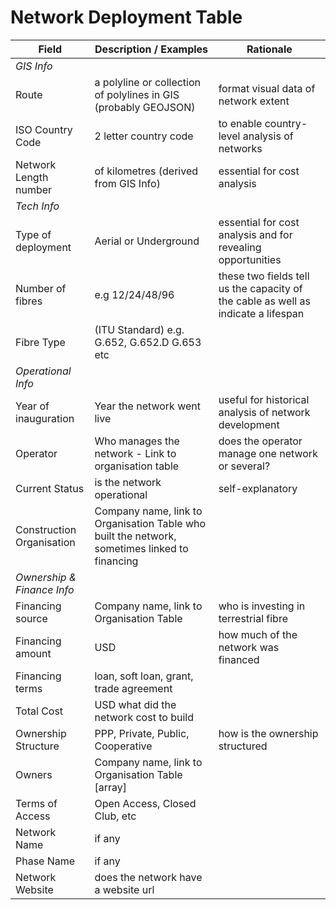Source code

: Network Deployment Table
========================

| Field | Description / Examples | Rationale |
| --- | --- | --- |
|*GIS Info*|||		
|Route|a polyline or collection of polylines in GIS (probably GEOJSON)| format	visual data of network extent|
|ISO Country Code|	2 letter country code|	to enable country-level analysis of networks|
|Network Length	number| of kilometres (derived from GIS Info)|	essential for cost analysis|
|*Tech Info*		|||
|Type of deployment|Aerial or Underground|	essential for cost analysis and for revealing opportunities|
|Number of fibres|	e.g 12/24/48/96|	these two fields tell us the capacity of the cable as well as indicate a lifespan|
|Fibre Type| (ITU Standard)	e.g. G.652, G.652.D G.653 etc	||
|*Operational Info*		|||
|Year of inauguration|	Year the network went live|	useful for historical analysis of network development|
|Operator|	Who manages the network - Link to organisation table|	does the operator manage one network or several?|
|Current Status|	is the network operational|	self-explanatory|
|Construction Organisation|	Company name, link to Organisation Table	who built the network, sometimes linked to financing||
|*Ownership & Finance Info*		||
|Financing source|	Company name, link to Organisation Table	|who is investing in terrestrial fibre|
|Financing amount|	USD| 	how much of the network was financed|
|Financing terms|	loan, soft loan, grant, trade agreement	||
|Total Cost|USD 	what did the network cost to build||
|Ownership Structure|PPP, Private, Public, Cooperative|	how is the ownership structured|
|Owners |	Company name, link to Organisation Table [array]	||
|Terms of Access|	Open Access, Closed Club, etc	||
|Network Name|	if any	||
|Phase Name|	if any	||
|Network Website	|does the network have a website url||	self-explanatory
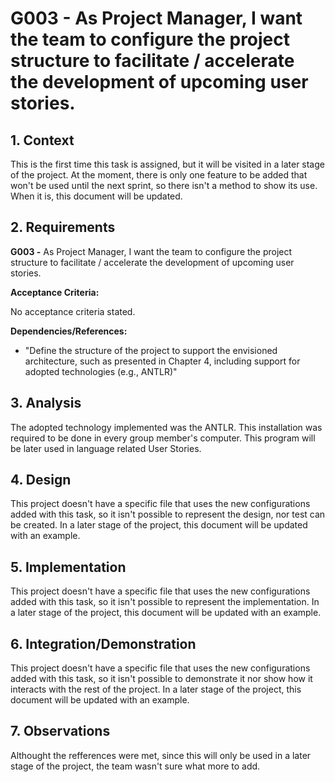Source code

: # G003 - As Project Manager, I want the team to configure the project structure to facilitate / accelerate the development of upcoming user stories.

## 1. Context

This is the first time this task is assigned, but it will be visited in a later stage of the project.
At the moment, there is only one feature to be added that won't be used until the next sprint, so there isn't a method to show its use.
When it is, this document will be updated.

## 2. Requirements

**G003 -** As Project Manager, I want the team to configure the project structure to facilitate / accelerate the development of upcoming user stories.


**Acceptance Criteria:**

No acceptance criteria stated.

**Dependencies/References:**

* "Define the structure of the project to support the envisioned architecture, such as presented in Chapter 4, including support for adopted technologies (e.g., ANTLR)"

## 3. Analysis

The adopted technology implemented was the ANTLR. This installation was required to be done in every group member's computer.
This program will be later used in language related User Stories.

## 4. Design

This project doesn't have a specific file that uses the new configurations added with this task, so it isn't possible to represent the design, nor test can be created.
In a later stage of the project, this document will be updated with an example.

## 5. Implementation

This project doesn't have a specific file that uses the new configurations added with this task, so it isn't possible to represent the implementation.
In a later stage of the project, this document will be updated with an example.

## 6. Integration/Demonstration

This project doesn't have a specific file that uses the new configurations added with this task, so it isn't possible to demonstrate it nor show how it interacts with the rest of the project.
In a later stage of the project, this document will be updated with an example.

## 7. Observations

Althought the refferences were met, since this will only be used in a later stage of the project, the team wasn't sure what more to add.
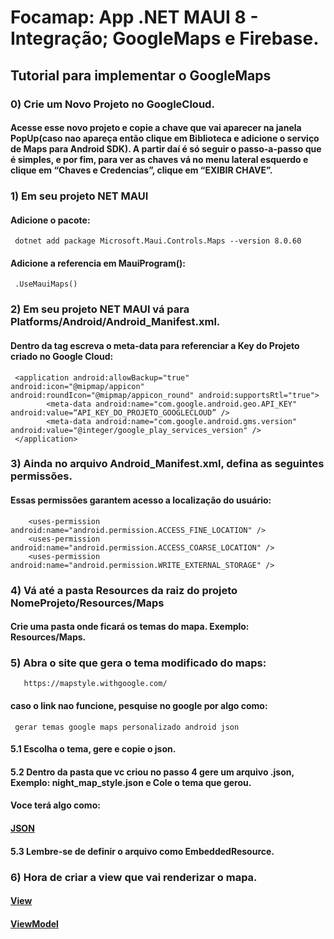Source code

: # Focamap: App .NET MAUI 8 - Integração; GoogleMaps e Firebase.

## Tutorial para implementar o GoogleMaps

### 0) Crie um Novo Projeto no GoogleCloud. 
#### Acesse esse novo projeto e copie a chave que vai aparecer na janela PopUp(caso nao apareça então clique em Biblioteca e adicione o serviço de Maps para Android SDK). A partir daí é só seguir o passo-a-passo que é simples, e por fim, para ver as chaves vá no menu lateral esquerdo e clique em “Chaves e Credencias”, clique em  “EXIBIR CHAVE”.

### 1) Em seu projeto NET MAUI
#### Adicione o pacote: 
     dotnet add package Microsoft.Maui.Controls.Maps --version 8.0.60
#### Adicione a referencia em MauiProgram():
     .UseMauiMaps()
     
### 2) Em seu projeto NET MAUI vá para Platforms/Android/Android_Manifest.xml.
#### Dentro da tag <application> escreva o meta-data para referenciar a Key do Projeto criado no Google Cloud:
     <application android:allowBackup="true" android:icon="@mipmap/appicon" android:roundIcon="@mipmap/appicon_round" android:supportsRtl="true">
            <meta-data android:name="com.google.android.geo.API_KEY" android:value=“API_KEY_DO_PROJETO_GOOGLECLOUD” />
            <meta-data android:name="com.google.android.gms.version" android:value="@integer/google_play_services_version" />
   	 </application>

### 3) Ainda no arquivo Android_Manifest.xml, defina as seguintes permissões. 
#### Essas permissões garantem acesso a localização do usuário:
     	<uses-permission android:name="android.permission.ACCESS_FINE_LOCATION" />
  	  	<uses-permission android:name="android.permission.ACCESS_COARSE_LOCATION" />
     	<uses-permission android:name="android.permission.WRITE_EXTERNAL_STORAGE" />

### 4) Vá até a pasta Resources da raiz do projeto NomeProjeto/Resources/Maps
#### Crie uma pasta onde ficará os temas do mapa. Exemplo: Resources/Maps.
     	
### 5) Abra o site que gera o tema modificado do maps: 
       https://mapstyle.withgoogle.com/
#### caso o link nao funcione, pesquise no google por algo como: 
     gerar temas google maps personalizado android json
#### 5.1 Escolha o tema, gere e copie o json.
#### 5.2 Dentro da pasta que vc criou no passo 4 gere um arquivo .json, Exemplo: night_map_style.json e Cole o tema que gerou.
#### Voce terá algo como: 
#### <a href="https://github.com/Leonardogf12/Focamap.Maui/blob/main/FocamapMaui/Resources/Maps/night_map_style.json">JSON</a>
#### 5.3 Lembre-se de definir o arquivo como EmbeddedResource.

### 6) Hora de criar a view que vai renderizar o mapa.
#### <a href="https://github.com/Leonardogf12/Focamap.Maui/blob/main/FocamapMaui/MVVM/Views/HomeMapView.cs">View</a>
#### <a href="https://github.com/Leonardogf12/Focamap.Maui/blob/main/FocamapMaui/MVVM/ViewModels/HomeMapViewModel.cs">ViewModel</a> 












      



 
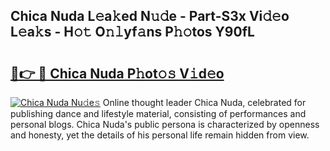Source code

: ## Chica Nuda L𝚎a𝚔ed N𝚞𝚍e - Part-S3x Vi𝚍𝚎o L𝚎a𝚔s - H𝚘𝚝 O𝚗𝚕yf𝚊ns P𝚑𝚘tos Y90fL

# <h2><a href="http://kf0hza.oniu.top/?m=Chica+Nuda">🔗👉 🔴 Chica Nuda P𝚑ot𝚘𝚜 V𝚒d𝚎o</a></h2>

[![Chica Nuda Nu𝚍e𝚜](https://i.imgur.com/0qMVB7G.gif)](http://kf0hza.oniu.top/?m=Chica+Nuda)
Online thought leader Chica Nuda, celebrated for publishing dance and lifestyle material, consisting of performances and personal blogs. Chica Nuda's public persona is characterized by openness and honesty, yet the details of his personal life remain hidden from view.  
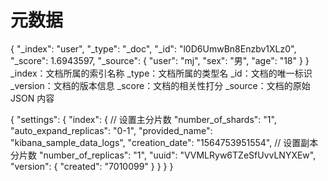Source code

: # 元数据
{
"_index": "user",
"_type": "_doc",
"_id": "l0D6UmwBn8Enzbv1XLz0",
"_score": 1.6943597,
"_source": {
"user": "mj",
"sex": "男",
"age": "18"
}
}
_index：文档所属的索引名称
_type：文档所属的类型名
_id：文档的唯一标识
_version：文档的版本信息
_score：文档的相关性打分
_source：文档的原始 JSON 内容

{
"settings": {
"index": {
// 设置主分片数
"number_of_shards": "1",
"auto_expand_replicas": "0-1",
"provided_name": "kibana_sample_data_logs",
"creation_date": "1564753951554",
// 设置副本分片数
"number_of_replicas": "1",
"uuid": "VVMLRyw6TZeSfUvvLNYXEw",
"version": {
"created": "7010099"
}
}
}
}
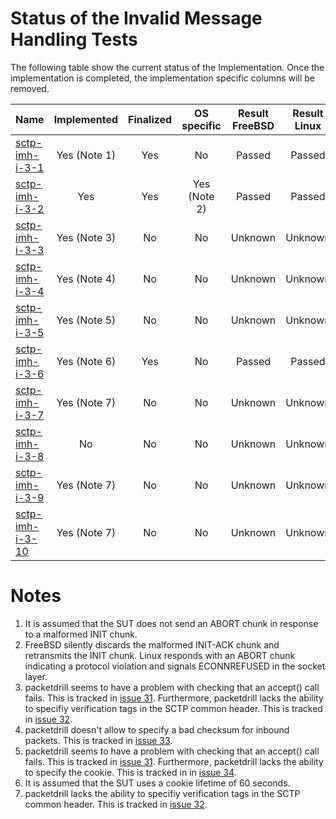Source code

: # Status of the Invalid Message Handling Tests

The following table show the current status of the Implementation. Once the implementation is completed, the implementation specific columns will be removed.

| Name                                  | Implemented | Finalized | OS specific | Result FreeBSD | Result Linux |
|:--------------------------------------|:-----------:|:---------:|:-----------:|:--------------:|:------------:|
|[sctp-imh-i-3-1](sctp-imh-i-3-1.pkt)   | Yes (Note 1)| Yes       | No          | Passed         | Passed       |
|[sctp-imh-i-3-2](sctp-imh-i-3-2.pkt)   | Yes         | Yes       | Yes (Note 2)| Passed         | Passed       |
|[sctp-imh-i-3-3](sctp-imh-i-3-3.pkt)   | Yes (Note 3)| No        | No          | Unknown        | Unknown      |
|[sctp-imh-i-3-4](sctp-imh-i-3-4.pkt)   | Yes (Note 4)| No        | No          | Unknown        | Unknown      |
|[sctp-imh-i-3-5](sctp-imh-i-3-5.pkt)   | Yes (Note 5)| No        | No          | Unknown        | Unknown      |
|[sctp-imh-i-3-6](sctp-imh-i-3-6.pkt)   | Yes (Note 6)| Yes       | No          | Passed         | Passed       |
|[sctp-imh-i-3-7](sctp-imh-i-3-7.pkt)   | Yes (Note 7)| No        | No          | Unknown        | Unknown      |
|[sctp-imh-i-3-8](sctp-imh-i-3-8.pkt)   | No          | No        | No          | Unknown        | Unknown      |
|[sctp-imh-i-3-9](sctp-imh-i-3-9.pkt)   | Yes (Note 7)| No        | No          | Unknown        | Unknown      |
|[sctp-imh-i-3-10](sctp-imh-i-3-10.pkt) | Yes (Note 7)| No        | No          | Unknown        | Unknown      |

# Notes
1. It is assumed that the SUT does not send an ABORT chunk in response to a malformed INIT chunk.
2. FreeBSD silently discards the malformed INIT-ACK chunk and retransmits the INIT chunk. Linux responds with an ABORT chunk indicating a protocol violation and signals ECONNREFUSED in the socket layer.
3. packetdrill seems to have a problem with checking that an accept() call fails. This is tracked in [issue 31](https://github.com/nplab/packetdrill/issues/31). Furthermore, packetdrill lacks the ability to specifiy verification tags in the SCTP common header. This is tracked in [issue 32](https://github.com/nplab/packetdrill/issues/32).
4. packetdrill doesn't allow to specify a bad checksum for inbound packets. This is tracked in [issue 33](https://github.com/nplab/packetdrill/issues/33).
5. packetdrill seems to have a problem with checking that an accept() call fails. This is tracked in [issue 31](https://github.com/nplab/packetdrill/issues/31). Furthermore, packetdrill lacks the ability to specify the cookie. This is tracked in in [issue 34](https://github.com/nplab/packetdrill/issues/34).
6. It is assumed that the SUT uses a cookie lifetime of 60 seconds.
7. packetdrill lacks the ability to specifiy verification tags in the SCTP common header. This is tracked in [issue 32](https://github.com/nplab/packetdrill/issues/32).
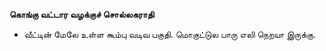 **கொங்கு வட்டார வழக்குச் சொல்லகராதி**
- வீட்டின் மேலே உள்ள கூம்பு வடிவ பகுதி. மொகுட்டுல பாரு எலி நெறயா இருக்கு.

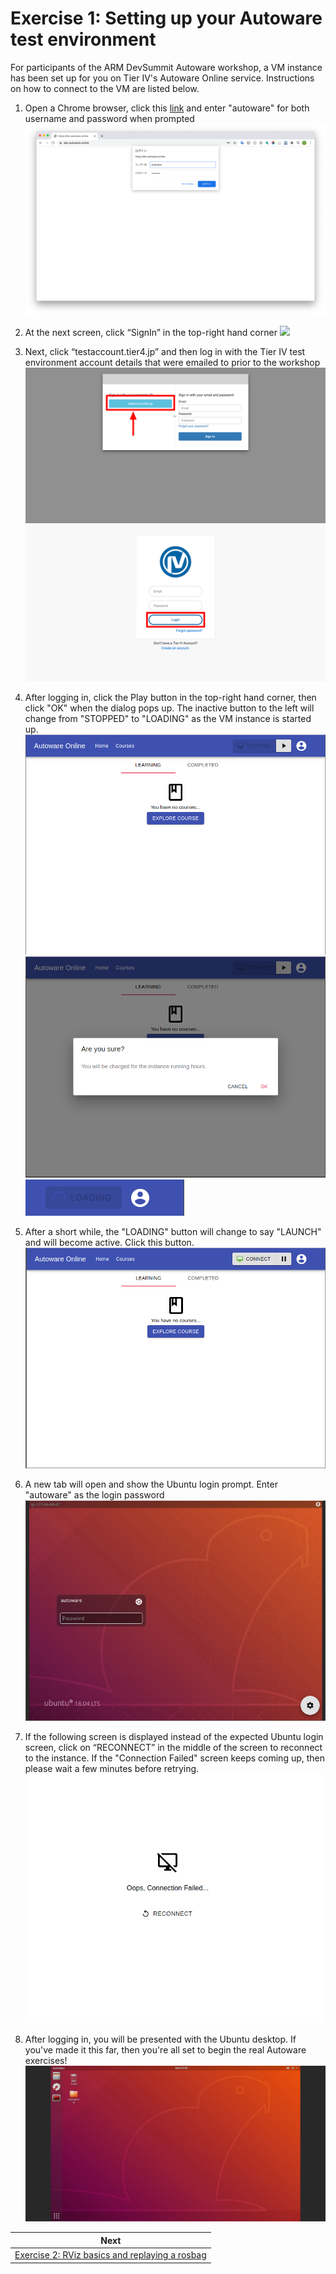 # Exercise 1: Setting up your Autoware test environment

For participants of the ARM DevSummit Autoware workshop, a VM instance has been set up for you on Tier IV's Autoware Online service. Instructions on how to connect to the VM are listed below.

1. Open a Chrome browser, click this [link](https://autoware:autoware@dev.autoware.online/) and enter "autoware" for both username and password when prompted
![](images/exercise1/01_autowareonline_login.png)

2. At the next screen, click “SignIn” in the top-right hand corner
![](images/exercise1/02_signin.png)

3. Next, click “testaccount.tier4.jp” and then log in with the Tier IV test environment account details that were emailed to prior to the workshop
![](images/exercise1/02_2_testaccountdialog.png)
![](images/exercise1/03_signin_dialog.png)

1. After logging in, click the Play button in the top-right hand corner, then click "OK" when the dialog pops up. The inactive button to the left will change from "STOPPED" to "LOADING" as the VM instance is started up. 
![](images/exercise1/04_postlogin.png)
![](images/exercise1/05_charge_dialog.png)
![](images/exercise1/06_loading.png)

5. After a short while, the "LOADING" button will change to say "LAUNCH" and will become active. Click this button.
![](images/exercise1/07_connect.png)

6. A new tab will open and show the Ubuntu login prompt. Enter "autoware" as the login password
![](images/exercise1/08_ubuntu_login.png)

7. If the following screen is displayed instead of the expected Ubuntu login screen, click on “RECONNECT” in the middle of the screen to reconnect to the instance. If the "Connection Failed" screen keeps coming up, then please wait a few minutes before retrying.
![](images/exercise1/09_connection_failed.png)

8. After logging in, you will be presented with the Ubuntu desktop. If you've made it this far, then you're all set to begin the real Autoware exercises!
![](images/exercise1/10_ubuntu_desktop.png)

| Next |
| ---- |
| [Exercise 2: RViz basics and replaying a rosbag](exercise2.md) |
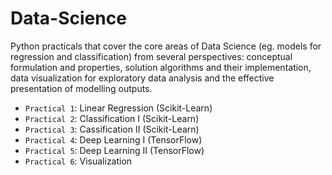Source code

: # Data-Science
Python practicals that cover the core areas of Data Science (eg. models for regression and classification) from several perspectives: conceptual formulation and properties, solution algorithms and their implementation, data visualization for exploratory data analysis and the effective presentation of modelling outputs.

- `Practical 1`: Linear Regression (Scikit-Learn)
- `Practical 2`: Classification I (Scikit-Learn)
- `Practical 3`: Cassification II (Scikit-Learn) 
- `Practical 4`: Deep Learning I (TensorFlow) 
- `Practical 5`: Deep Learning II (TensorFlow) 
- `Practical 6`: Visualization 
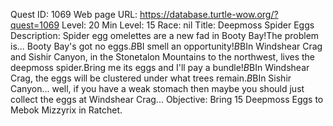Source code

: Quest ID: 1069
Web page URL: https://database.turtle-wow.org/?quest=1069
Level: 20
Min Level: 15
Race: nil
Title: Deepmoss Spider Eggs
Description: Spider egg omelettes are a new fad in Booty Bay!The problem is... Booty Bay's got no eggs.$B$BI smell an opportunity!$B$BIn Windshear Crag and Sishir Canyon, in the Stonetalon Mountains to the northwest, lives the deepmoss spider.Bring me its eggs and I'll pay a bundle!$B$BIn Windshear Crag, the eggs will be clustered under what trees remain.$B$BIn Sishir Canyon... well, if you have a weak stomach then maybe you should just collect the eggs at Windshear Crag...
Objective: Bring 15 Deepmoss Eggs to Mebok Mizzyrix in Ratchet.
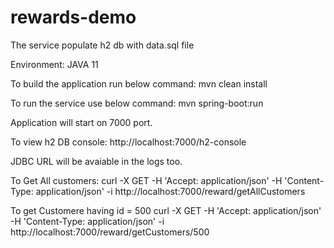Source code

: # rewards-demo

The service populate h2 db with data.sql file

Environment:
JAVA 11

To build the application run below command:
mvn clean install

To run the service use below command:
mvn spring-boot:run

Application will start on 7000 port.

To view h2 DB console: 
http://localhost:7000/h2-console

JDBC URL will be avaiable in the logs too.

To Get All customers:
curl -X GET -H 'Accept: application/json' -H 'Content-Type: application/json' -i http://localhost:7000/reward/getAllCustomers

To get Customere having id = 500
curl -X GET -H 'Accept: application/json' -H 'Content-Type: application/json' -i http://localhost:7000/reward/getCustomers/500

**Exercise requirements:** The answer is a count and nothing more: lines above that contain "created".

**Expected answer:** 2